Tant de pays voudrait être Amérique, au centre de l'humanité, détenteur ultime de la toute puissance, être l'empire dominant les peuples de la Terre.
La frustration de se vouloir riche en rêve occidental et de voir s'envoler ce songe, posé en creux de main, en nuées vaporeuses.
Et la colère monter, enfant de frustration, dedans de vieilles nations aux passé si glorieux, violentés hier par un occident barbare.
Ainsi que demain une Europe réveillé par les délires funestes de ses élites futiles et aussi pitoyables qui n'ont eu que de cesse de briser une délicatesse d'âme dont elle était enfin pourvue.
Pauvreté d'argent du peuple provenant de cette pauvreté d'esprit des clercs de notre ploutocratie, indigence du corps répondant à l'indigence de l'intellect dans un semblant de démocratie où la triche et le mensonge est le jeu le plus courant qu'il soit.
Ruses pitoyable d'une gouvernance d'U.E. et de ses affidés nationaux pour garder vaille que vaille l'Europe aux mains des Amériques, U.E. qui, de plus en plus, entre dans la besace des élites d'Allemagne en un euro € en semblance de dollar $ mais copié d'un deutschemark qui nous ronge et nous gâte.
Ces futiles pitoyables ont donc réveillé en nous de cette folle vaillance qui traversa le temps en comblant les cimetières, nous, tout juste assagis, si peu calmés, ayant encore en tête cet héritage d'aïeux aux milles destructions, aux gorges aux cris de guerres poussés en hécatombes, aux larmes, aux pleurs, aux désirs de carnages.
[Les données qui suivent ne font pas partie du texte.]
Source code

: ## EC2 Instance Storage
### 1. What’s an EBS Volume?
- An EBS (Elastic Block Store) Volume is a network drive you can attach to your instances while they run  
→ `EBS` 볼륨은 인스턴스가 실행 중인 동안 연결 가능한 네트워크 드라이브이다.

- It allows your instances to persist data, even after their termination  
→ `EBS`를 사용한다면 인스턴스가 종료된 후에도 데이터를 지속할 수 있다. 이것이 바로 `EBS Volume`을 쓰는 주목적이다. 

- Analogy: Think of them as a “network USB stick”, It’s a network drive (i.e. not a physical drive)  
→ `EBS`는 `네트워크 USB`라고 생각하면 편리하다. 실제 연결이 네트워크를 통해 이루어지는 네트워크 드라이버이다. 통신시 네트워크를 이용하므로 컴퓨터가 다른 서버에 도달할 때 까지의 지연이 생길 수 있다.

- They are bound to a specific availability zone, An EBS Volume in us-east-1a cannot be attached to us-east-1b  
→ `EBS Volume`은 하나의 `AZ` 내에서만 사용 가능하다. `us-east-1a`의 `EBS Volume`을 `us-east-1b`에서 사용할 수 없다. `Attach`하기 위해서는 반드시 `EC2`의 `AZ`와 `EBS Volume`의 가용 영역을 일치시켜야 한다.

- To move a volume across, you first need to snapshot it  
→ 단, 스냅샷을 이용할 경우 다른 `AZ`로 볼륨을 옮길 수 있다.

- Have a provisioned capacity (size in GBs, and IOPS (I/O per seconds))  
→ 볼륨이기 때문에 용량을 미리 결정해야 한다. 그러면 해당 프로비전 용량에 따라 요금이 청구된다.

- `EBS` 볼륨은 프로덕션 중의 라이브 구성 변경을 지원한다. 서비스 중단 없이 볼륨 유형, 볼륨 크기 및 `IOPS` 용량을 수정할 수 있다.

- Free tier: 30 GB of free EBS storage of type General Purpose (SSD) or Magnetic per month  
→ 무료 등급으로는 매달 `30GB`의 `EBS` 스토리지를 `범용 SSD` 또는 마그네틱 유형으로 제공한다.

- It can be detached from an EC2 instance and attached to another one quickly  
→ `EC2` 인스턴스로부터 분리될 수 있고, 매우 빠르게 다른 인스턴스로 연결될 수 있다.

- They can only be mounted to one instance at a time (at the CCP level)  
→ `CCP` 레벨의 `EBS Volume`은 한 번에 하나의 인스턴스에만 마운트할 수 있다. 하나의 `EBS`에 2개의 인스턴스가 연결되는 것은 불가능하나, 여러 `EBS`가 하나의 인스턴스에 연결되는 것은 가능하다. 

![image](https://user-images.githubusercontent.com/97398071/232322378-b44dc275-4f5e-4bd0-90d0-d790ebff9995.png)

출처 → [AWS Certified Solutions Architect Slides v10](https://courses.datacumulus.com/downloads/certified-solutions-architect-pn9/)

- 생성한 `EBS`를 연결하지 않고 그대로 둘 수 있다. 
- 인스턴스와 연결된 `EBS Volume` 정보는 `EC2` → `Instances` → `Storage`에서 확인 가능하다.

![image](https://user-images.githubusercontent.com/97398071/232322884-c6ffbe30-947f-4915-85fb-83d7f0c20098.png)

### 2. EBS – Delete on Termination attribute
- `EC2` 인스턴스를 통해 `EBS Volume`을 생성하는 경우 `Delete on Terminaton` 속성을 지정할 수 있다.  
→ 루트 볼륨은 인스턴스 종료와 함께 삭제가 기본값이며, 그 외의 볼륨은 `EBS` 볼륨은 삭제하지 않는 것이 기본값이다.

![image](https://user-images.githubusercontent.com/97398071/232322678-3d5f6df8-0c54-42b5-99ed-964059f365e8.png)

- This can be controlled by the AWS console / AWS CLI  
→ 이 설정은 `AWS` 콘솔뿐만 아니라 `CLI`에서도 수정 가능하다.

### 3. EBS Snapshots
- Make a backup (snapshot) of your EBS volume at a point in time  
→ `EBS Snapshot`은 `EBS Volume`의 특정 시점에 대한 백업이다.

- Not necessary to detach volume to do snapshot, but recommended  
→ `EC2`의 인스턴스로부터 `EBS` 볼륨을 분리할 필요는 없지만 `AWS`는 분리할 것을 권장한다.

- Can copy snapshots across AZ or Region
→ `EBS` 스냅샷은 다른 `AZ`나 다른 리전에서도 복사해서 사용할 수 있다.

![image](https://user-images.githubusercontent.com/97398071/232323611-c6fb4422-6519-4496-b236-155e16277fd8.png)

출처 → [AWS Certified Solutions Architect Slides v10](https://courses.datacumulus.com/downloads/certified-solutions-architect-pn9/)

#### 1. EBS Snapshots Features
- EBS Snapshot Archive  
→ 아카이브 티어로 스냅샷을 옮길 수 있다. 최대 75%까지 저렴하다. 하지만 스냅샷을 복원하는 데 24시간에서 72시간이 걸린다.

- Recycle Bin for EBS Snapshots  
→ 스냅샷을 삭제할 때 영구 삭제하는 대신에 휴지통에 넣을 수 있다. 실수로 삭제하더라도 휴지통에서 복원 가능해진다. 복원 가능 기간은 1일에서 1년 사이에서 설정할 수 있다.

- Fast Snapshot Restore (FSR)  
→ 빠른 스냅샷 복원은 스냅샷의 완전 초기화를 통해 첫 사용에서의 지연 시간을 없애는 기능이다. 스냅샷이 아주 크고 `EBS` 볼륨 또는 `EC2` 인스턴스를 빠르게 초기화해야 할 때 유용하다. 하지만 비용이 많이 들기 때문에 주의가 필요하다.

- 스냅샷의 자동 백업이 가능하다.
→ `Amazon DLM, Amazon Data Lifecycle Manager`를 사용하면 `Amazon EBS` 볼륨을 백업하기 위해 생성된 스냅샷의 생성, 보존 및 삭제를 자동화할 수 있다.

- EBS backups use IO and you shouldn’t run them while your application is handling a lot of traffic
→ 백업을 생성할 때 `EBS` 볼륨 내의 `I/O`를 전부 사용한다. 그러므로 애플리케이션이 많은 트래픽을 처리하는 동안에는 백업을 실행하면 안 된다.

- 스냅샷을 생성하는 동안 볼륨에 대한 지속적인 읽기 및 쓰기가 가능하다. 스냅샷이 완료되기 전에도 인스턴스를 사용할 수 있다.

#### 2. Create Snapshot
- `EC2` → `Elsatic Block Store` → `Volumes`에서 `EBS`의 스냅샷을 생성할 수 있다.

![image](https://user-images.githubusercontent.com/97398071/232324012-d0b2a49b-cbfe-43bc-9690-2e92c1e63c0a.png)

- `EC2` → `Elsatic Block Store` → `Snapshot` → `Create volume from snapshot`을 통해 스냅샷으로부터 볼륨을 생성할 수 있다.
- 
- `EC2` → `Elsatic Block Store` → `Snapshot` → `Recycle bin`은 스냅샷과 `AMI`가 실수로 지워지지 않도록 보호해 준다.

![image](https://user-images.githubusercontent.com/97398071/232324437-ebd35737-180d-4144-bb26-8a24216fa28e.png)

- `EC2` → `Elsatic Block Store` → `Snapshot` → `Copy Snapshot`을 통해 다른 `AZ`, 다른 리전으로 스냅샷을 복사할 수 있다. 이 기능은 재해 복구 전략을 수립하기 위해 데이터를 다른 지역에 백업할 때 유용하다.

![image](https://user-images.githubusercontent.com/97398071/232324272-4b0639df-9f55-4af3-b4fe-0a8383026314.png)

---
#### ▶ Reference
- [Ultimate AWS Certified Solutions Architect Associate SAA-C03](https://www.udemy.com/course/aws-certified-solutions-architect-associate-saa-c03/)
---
C'est ça que ces sots se sont pris d'éveiller, pas par malveillance et c'est bien ça le pire, par simples crétineries, d'adoration sotte d'un empire en déclin et de sa monnaie fantoche, de la peur et angoisse de dettes imbéciles qui n'auraient jamais dû la moindre exigence, existence, d'une tragédie de banque qui, plutôt que de faillirent, nous ruine de leur impéritie, de vendre de nos biens collectifs à leurs petits copains, à leur maître adorés ou à tous ceux présentant ces dollars chéris.
Ou même aux allemands qui s'en régalent déjà.
Voilà où nous en sommes de la fin de l'empire de l'autre pas de l'océan, bientôt n'en restera plus qu'un très vague souvenir, pas celui d'hier qui faisait chanter Jacques Brel "que Madeleine, elle est mon Amérique à moi".
Cette Amérique n'est plus depuis longtemps, qu'en reste de misérables scories bientôt évanescentes et cette disparition fera bien du malheur.
Mais peut-être ne pouvait-il pas en être autrement?
D'en être conscient ne nous permettrait-il pas d'amenuiser, autant que faire ce peut, ce risque de chocs titanesque?